_Problem_:
Scan the records below. Copy every line in which the word "EditText" appears.

(Collected data)
= Beginning of Section =

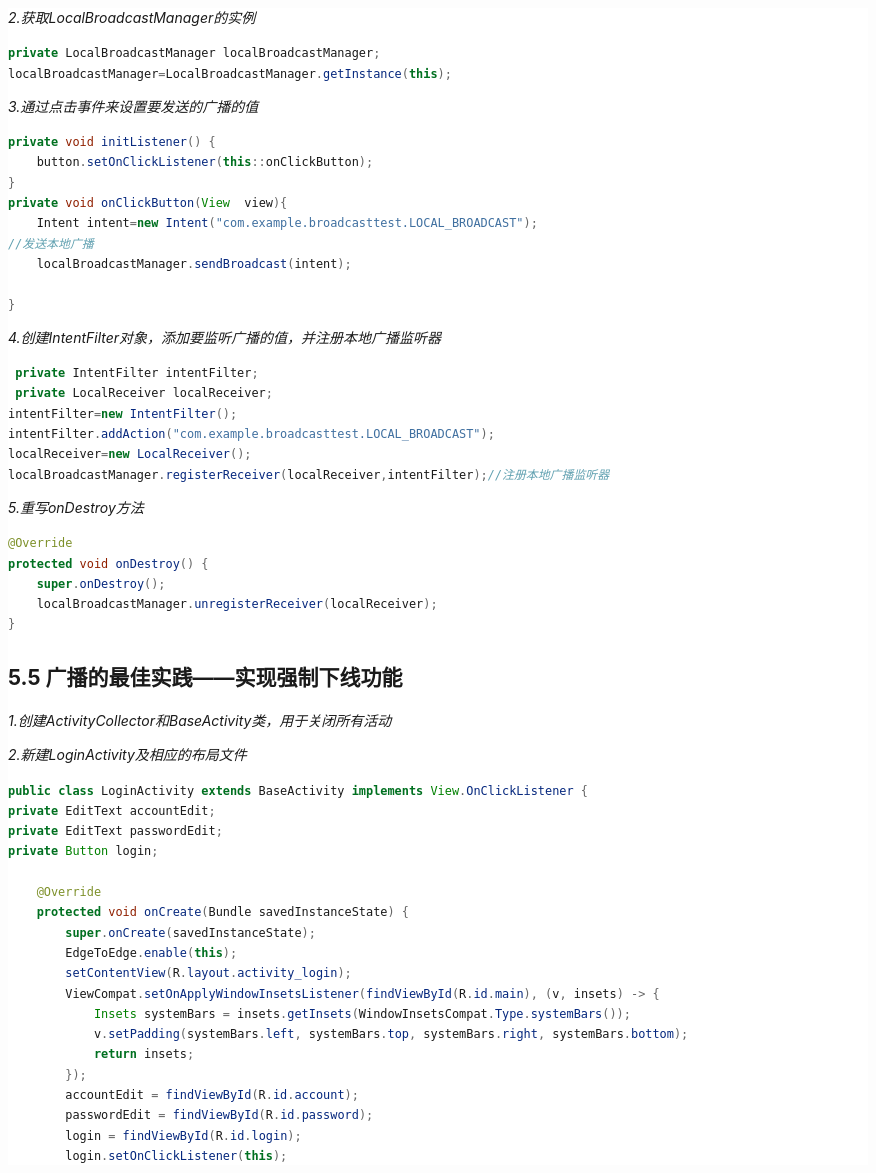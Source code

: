 *2.获取LocalBroadcastManager的实例*

```java
private LocalBroadcastManager localBroadcastManager;
localBroadcastManager=LocalBroadcastManager.getInstance(this); 	
```

*3.通过点击事件来设置要发送的广播的值*

```java
private void initListener() {
    button.setOnClickListener(this::onClickButton);
}
private void onClickButton(View  view){
    Intent intent=new Intent("com.example.broadcasttest.LOCAL_BROADCAST");
//发送本地广播
    localBroadcastManager.sendBroadcast(intent);

}
```

*4.创建IntentFilter对象，添加要监听广播的值，并注册本地广播监听器*

```java
 private IntentFilter intentFilter;
 private LocalReceiver localReceiver;
intentFilter=new IntentFilter();
intentFilter.addAction("com.example.broadcasttest.LOCAL_BROADCAST");
localReceiver=new LocalReceiver();
localBroadcastManager.registerReceiver(localReceiver,intentFilter);//注册本地广播监听器
```

*5.重写onDestroy方法*

```java
@Override
protected void onDestroy() {
    super.onDestroy();
    localBroadcastManager.unregisterReceiver(localReceiver);
}
```



## **5.5 广播的最佳实践——实现强制下线功能**

*1.创建ActivityCollector和BaseActivity类，用于关闭所有活动*

*2.新建LoginActivity及相应的布局文件*

```java
public class LoginActivity extends BaseActivity implements View.OnClickListener {
private EditText accountEdit;
private EditText passwordEdit;
private Button login;

    @Override
    protected void onCreate(Bundle savedInstanceState) {
        super.onCreate(savedInstanceState);
        EdgeToEdge.enable(this);
        setContentView(R.layout.activity_login);
        ViewCompat.setOnApplyWindowInsetsListener(findViewById(R.id.main), (v, insets) -> {
            Insets systemBars = insets.getInsets(WindowInsetsCompat.Type.systemBars());
            v.setPadding(systemBars.left, systemBars.top, systemBars.right, systemBars.bottom);
            return insets;
        });
        accountEdit = findViewById(R.id.account);
        passwordEdit = findViewById(R.id.password);
        login = findViewById(R.id.login);
        login.setOnClickListener(this);
```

= End of Section =

_Solution_:
private EditText accountEdit;
private EditText passwordEdit;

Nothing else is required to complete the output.